(Data records)

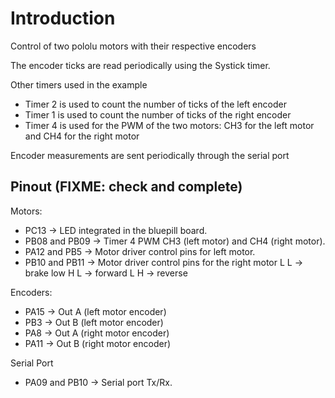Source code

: # Introduction

Control of two pololu motors with their respective encoders

The encoder ticks are read periodically using the Systick timer.

Other timers used in the example
* Timer 2 is used to count the number of ticks of the left encoder
* Timer 1 is used to count the number of ticks of the right encoder
* Timer 4 is used for the PWM of the two motors: CH3 for the left motor and CH4 for the right motor

Encoder measurements are sent periodically through the serial port

## Pinout (FIXME: check and complete)

Motors:
* PC13 -> LED integrated in the bluepill board.
* PB08 and PB09 -> Timer 4 PWM CH3 (left motor) and CH4 (right motor).
* PA12 and PB5 -> Motor driver control pins for left motor.
* PB10 and PB11 -> Motor driver control pins for the right motor
   L        L  -> brake low
   H        L  -> forward
   L        H  -> reverse
   
Encoders:
* PA15 -> Out A (left motor encoder)
* PB3 -> Out B (left motor encoder)
* PA8 -> Out A (right motor encoder)
* PA11 -> Out B (right motor encoder)


Serial Port 
* PA09 and PB10 -> Serial port Tx/Rx.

(End Data records)

Task ▸
Copy out all of the data word for word. Do not carry over any picture.

The completed task ▸
Source code

: # Introduction

Control of two pololu motors with their respective encoders

The encoder ticks are read periodically using the Systick timer.

Other timers used in the example
* Timer 2 is used to count the number of ticks of the left encoder
* Timer 1 is used to count the number of ticks of the right encoder
* Timer 4 is used for the PWM of the two motors: CH3 for the left motor and CH4 for the right motor

Encoder measurements are sent periodically through the serial port

## Pinout (FIXME: check and complete)

Motors:
* PC13 -> LED integrated in the bluepill board.
* PB08 and PB09 -> Timer 4 PWM CH3 (left motor) and CH4 (right motor).
* PA12 and PB5 -> Motor driver control pins for left motor.
* PB10 and PB11 -> Motor driver control pins for the right motor
   L        L  -> brake low
   H        L  -> forward
   L        H  -> reverse
   
Encoders:
* PA15 -> Out A (left motor encoder)
* PB3 -> Out B (left motor encoder)
* PA8 -> Out A (right motor encoder)
* PA11 -> Out B (right motor encoder)


Serial Port 
* PA09 and PB10 -> Serial port Tx/Rx.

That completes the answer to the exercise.